To account for the impact of recent news, I developed a DCF model that derives a potential target price.

The starting point for the valuation is the revenue forecast: in particular, I assumed modest growth in services revenue (2% annual growth, in line with past performance) whereas I was more aggressive on the sales of ZTlido and Gloperba. For the ZTlido, I assumed accelerated growth due to the recently announced entry into the Middle East and North Africa markets (150% growth rate in 2023, 100% in 2024, 50% in 2025, then gradually up to 5% in 2028) while for Gloperba, I assumed that Sorrento Therapeutics could realistically target a 2% market share in the gout treatment market (of a worth about $8.3 billion in 2025). For clarity, I have not considered COVISTIX revenue because in Q2-2022 the company had no sales and – with COVID-19 seemingly in the past – it is unlikely that COVISTIX generates significant revenue in the future.

For costs, I assumed that the COGS-to-sales ratio (for products and services) remains constant over time and in line with past figures, while for research and development, I assumed a reduction progressive of around 15% per year since Sorrento has already made significant investments in recent years.
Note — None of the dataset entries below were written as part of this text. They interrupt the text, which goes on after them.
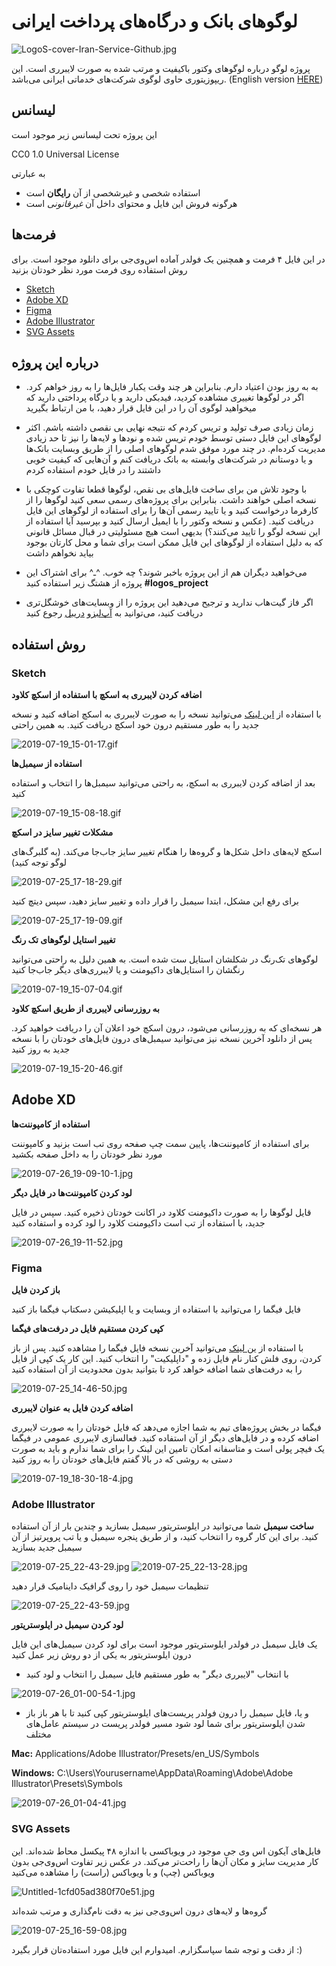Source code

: # لوگوهای بانک و درگاه‌های پرداخت ایرانی

![LogoS-cover-Iran-Service-Github.jpg](https://s3.gifyu.com/images/LogoS-cover-Iran-Service-Github.jpg)

پروژه لوگو درباره لوگوهای وکتور باکیفیت و مرتب شده به صورت لایبرری است. این ریپوزیتوری حاوی لوگوی شرکت‌های خدماتی ایرانی می‌باشد.
(English version [HERE](https://github.com/zegond/logos-per-service/blob/master/README.md))

## لیسانس
این پروژه تحت لیسانس زیر موجود است

CC0 1.0 Universal License

به عبارتی
- استفاده شخصی و غیرشخصی از آن **رایگان** است
- هرگونه فروش این فایل و محتوای داخل آن *غیرقانونی* است

## فرمت‌ها
در این فایل ۴ فرمت و همچنین یک فولدر آماده اس‌وی‌جی برای دانلود موجود است. برای روش استفاده روی فرمت مورد نظر خودتان بزنید

- [Sketch](https://github.com/zegond/logos-per-service/blob/master/README-fa.md#sketch)
- [Adobe XD](https://github.com/zegond/logos-per-service/blob/master/README-fa.md#adobe-xd)
- [Figma](https://github.com/zegond/logos-per-service/blob/master/README-fa.md#figma)
- [Adobe Illustrator](https://github.com/zegond/logos-per-service/blob/master/README-fa.md#adobe-illustrator)
- [SVG Assets](https://github.com/zegond/logos-per-service/blob/master/README-fa.md#svg-assets)

## درباره این پروژه
- به به روز بودن اعتیاد دارم. بنابراین هر چند وقت یکبار فایل‌ها را به روز خواهم کرد. اگر در لوگوها تغییری مشاهده کردید، فیدبکی دارید و یا درگاه پرداختی دارید که میخواهید لوگوی آن را در این فایل قرار دهید، با من ارتباط بگیرید

- زمان زیادی صرف تولید و تریس کردم که نتیجه نهایی بی نقصی داشته باشم. اکثر لوگوهای این فایل دستی توسط خودم تریس شده و نودها و لایه‌ها را نیز تا حد زیادی مدیریت کرده‌ام. در چند مورد موفق شدم لوگوهای اصلی را از طریق وبسایت بانک‌ها و یا دوستانم در شرکت‌های وابسته به بانک دریافت کنم و آن‌هایی که کیفیت خوبی داشتند را در فایل خودم استفاده کردم

- با وجود تلاش من برای ساخت فایل‌های بی نقص، لوگوها قطعا تفاوت کوچکی با نسخه اصلی خواهند داشت. بنابراین برای پروژه‌های رسمی سعی کنید لوگوها را از کارفرما درخواست کنید و یا تایید رسمی آن‌ها را برای استفاده از لوگوهای این فایل دریافت کنید. (عکس و نسخه وکتور را با ایمیل ارسال کنید و بپرسید آیا استفاده از این نسخه لوگو را تایید می‌کنند؟) بدیهی است هیچ مسئولیتی در قبال مسائل قانونی که به دلیل استفاده از لوگوهای این فایل ممکن است برای شما و محل کارتان بوجود بیاید نخواهم داشت

- می‌خواهید دیگران هم از این پروژه باخبر شوند؟ چه خوب. ^ـ^ برای اشتراک این پروژه از هشتگ زیر استفاده کنید
**#logos_project**

- اگر فاز گیت‌هاب ندارید و ترجیح می‌دهید این پروژه را از وبسایت‌های خوشگل‌تری دریافت کنید، می‌توانید به [آپ‌لبز](https://uplabs.com/zegond)و [دریبل](https://dribbble.com/zegond) رجوع کنید

## روش استفاده
### Sketch
**اضافه کردن لایبرری به اسکچ با استفاده از اسکچ کلاود**

با استفاده از [این لینک](https://sketch.cloud/s/PWenx/) می‌توانید نسخه را به صورت لایبرری به اسکچ اضافه کنید و نسخه جدید را به طور مستقیم درون خود اسکچ دریافت کنید. به همین راحتی

![2019-07-19_15-01-17.gif](https://s3.gifyu.com/images/2019-07-19_15-01-17.gif)

**استفاده از سیمبل‌ها**

بعد از اضافه کردن لایبرری به اسکچ، به راحتی می‌توانید سیمبل‌ها را انتخاب و استفاده کنید

![2019-07-19_15-08-18.gif](https://s3.gifyu.com/images/2019-07-19_15-08-18.gif)

**مشکلات تغییر سایز در اسکچ**

اسکچ لایه‌های داخل شکل‌ها و گروه‌ها را هنگام تغییر سایز جاب‌جا می‌کند. (به گلبرگ‌های لوگو توجه کنید)

![2019-07-25_17-18-29.gif](https://s3.gifyu.com/images/2019-07-25_17-18-29.gif)

برای رفع این مشکل، ابتدا سیمبل را قرار داده و تغییر سایز دهید، سپس دیتچ کنید

![2019-07-25_17-19-09.gif](https://s3.gifyu.com/images/2019-07-25_17-19-09.gif)

**تغییر استایل لوگوهای تک رنگ**

لوگوهای تک‌رنگ در شکلشان استایل ست شده است. به همین دلیل به راحتی می‌توانید رنگشان را استایل‌های داکیومنت و یا لایبرری‌های دیگر جا‌ب‌جا کنید

![2019-07-19_15-07-04.gif](https://s3.gifyu.com/images/2019-07-19_15-07-04.gif)

**به روزرسانی لایبرری از طریق اسکچ کلاود**

هر نسخه‌ای که به روزرسانی می‌شود، درون اسکچ خود اعلان آن را دریافت خواهید کرد. پس از دانلود آخرین نسخه نیز می‌توانید سیمبل‌های درون فایل‌های خودتان را با نسخه جدید به روز کنید

![2019-07-19_15-20-46.gif](https://s3.gifyu.com/images/2019-07-19_15-20-46.gif)

## Adobe XD

**استفاده از کامپوننت‌ها**

برای استفاده از کامپوننت‌ها، پایین سمت چپ صفحه روی تب است بزنید و کامپوننت مورد نظر خودتان را به داخل صفحه بکشید

![2019-07-26_19-09-10-1.jpg](https://s3.gifyu.com/images/2019-07-26_19-09-10-1.jpg)

**لود کردن کامپوننت‌ها در فایل دیگر**

قایل لوگوها را به صورت داکیومنت کلاود در اکانت خودتان ذخیره کنید. سپس در فایل جدید، با استفاده از تب است داکیومنت کلاود را لود کرده و استفاده کنید

![2019-07-26_19-11-52.jpg](https://s3.gifyu.com/images/2019-07-26_19-11-52.jpg)

### Figma
**باز کردن فایل**

فایل فیگما را می‌توانید با استفاده از وبسایت و یا اپلیکیشن دسکتاپ فیگما باز کنید

**کپی کردن مستقیم فایل در درفت‌های فیگما**

با استفاده از [ین لینک](https://www.figma.com/file/i1etoBc3z2earCSpuEGfun) می‌توانید آخرین نسخه فایل فیگما را مشاهده کنید. پس از باز کردن، روی فلش کنار نام فایل زده و "داپلیکیت" را انتخاب کنید. این کار یک کپی از فایل را به درفت‌های شما اضافه خواهد کرد تا بتوانید بدون محدودیت از آن استفاده کنید

![2019-07-25_14-46-50.jpg](https://s3.gifyu.com/images/2019-07-25_14-46-50.jpg)

**اضافه کردن فایل به عنوان لایبرری**

فیگما در بخش پروژه‌های تیم به شما اجازه می‌دهد که فایل خودتان را به صورت لایبرری اضافه کرده و  در فایل‌های دیگر از آن استفاده کنید. فعالسازی لایبرری عمومی در فیگما یک فیچر پولی است و متاسفانه امکان تامین این لینک را برای شما ندارم و باید به صورت دستی به روشی که در بالا گفتم فایل‌های خودتان را به روز کنید

![2019-07-19_18-30-18-4.jpg](https://s3.gifyu.com/images/2019-07-19_18-30-18-4.jpg)

### Adobe Illustrator
**ساخت سیمبل**
شما می‌توانید در ایلوستریتور سیمبل بسازید و چندین بار از آن استفاده کنید. برای این کار گروه را انتخاب کنید، و از طریق پنجره سیمبل و یا تب پروپرتیز از آن سیمبل جدید بسازید

![2019-07-25_22-43-29.jpg](https://s3.gifyu.com/images/2019-07-25_22-43-29.jpg)
![2019-07-25_22-13-28.jpg](https://s3.gifyu.com/images/2019-07-25_22-13-28.jpg)

تنظیمات سیمبل خود را روی گرافیک داینامیک قرار دهید

![2019-07-25_22-43-59.jpg](https://s3.gifyu.com/images/2019-07-25_22-43-59.jpg)

**لود کردن سیمبل در ایلوستریتور**

یک فایل سیمبل در فولدر ایلوستریتور موجود است
برای لود کردن سیمبل‌های این فایل درون ایلوستریتور به یکی از دو روش زیر عمل کنید
- با انتخاب "لایبرری دیگر" به طور مستقیم فایل سیمبل را انتخاب و لود کنید

![2019-07-26_01-00-54-1.jpg](https://s3.gifyu.com/images/2019-07-26_01-00-54-1.jpg)

- و یا، فایل سیمبل را درون فولدر پریست‌های ایلوستریتور کپی کنید تا با هر باز باز شدن ایلوستریتور برای شما لود شود
مسیر فولدر پریست در سیستم عامل‌های مختلف

**Mac:** Applications/Adobe Illustrator/Presets/en_US/Symbols

**Windows:** C:\Users\Yourusername\AppData\Roaming\Adobe\Adobe Illustrator\Presets\Symbols

![2019-07-26_01-04-41.jpg](https://s3.gifyu.com/images/2019-07-26_01-04-41.jpg)

### SVG Assets
فایل‌های آیکون اس وی جی موجود در ویوباکسی با اندازه ۴۸ پیکسل محاط شده‌اند. این کار مدیریت سایز و مکان آن‌ها را راحت‌تر می‌کند. در عکس زیر تفاوت اس‌وی‌جی بدون ویوباکس (چپ) و با ویوباکس (راست) را مشاهده می‌کنید

![Untitled-1cfd05ad380f70e51.jpg](https://s3.gifyu.com/images/Untitled-1cfd05ad380f70e51.jpg)

گروه‌ها و لایه‌های درون اس‌وی‌جی نیز به دقت نام‌گذاری و مرتب شده‌اند

![2019-07-25_16-59-08.jpg](https://s3.gifyu.com/images/2019-07-25_16-59-08.jpg)

از دقت و توجه شما سپاسگزارم. امیدوارم این فایل مورد استفاده‌تان قرار بگیرد :)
To derive the free cash flow for the business, I also estimated the annual capital expenditures assuming 10% annual growth, as the business will need to keep up with the increase in production.

FCFs were discounted with a 10% discount rate and the terminal value (after 2030) was calculated with Gordon’s growth formula using a long-term growth rate of 3%.

As a result, the DCF model calculates $2.44/share, which is 15% higher than the current price.


Overall, I think Sorrento is moving in the right direction in terms of business development, with the signing of many agreements that could help diversify the business and improve revenue streams. However, it cannot be ignored that sales are down year-over-year and COVISTIX fell short of expectations, with almost no sales at all in Q2-2022. Also, the management of the company does not hold quarterly conference calls with analysts and, given the non-exceptional performance, this is starting to become a small red flag. Also, the target price calculated with the DCF model only provides 15% upside potential, which in my opinion is not worth the risk of investing in Sorrento Therapeutics. In conclusion, for investors who have bought stocks at higher valuations, I would recommend holding the stock and seeing how the future unfolds, while I would not recommend new investors to buy now.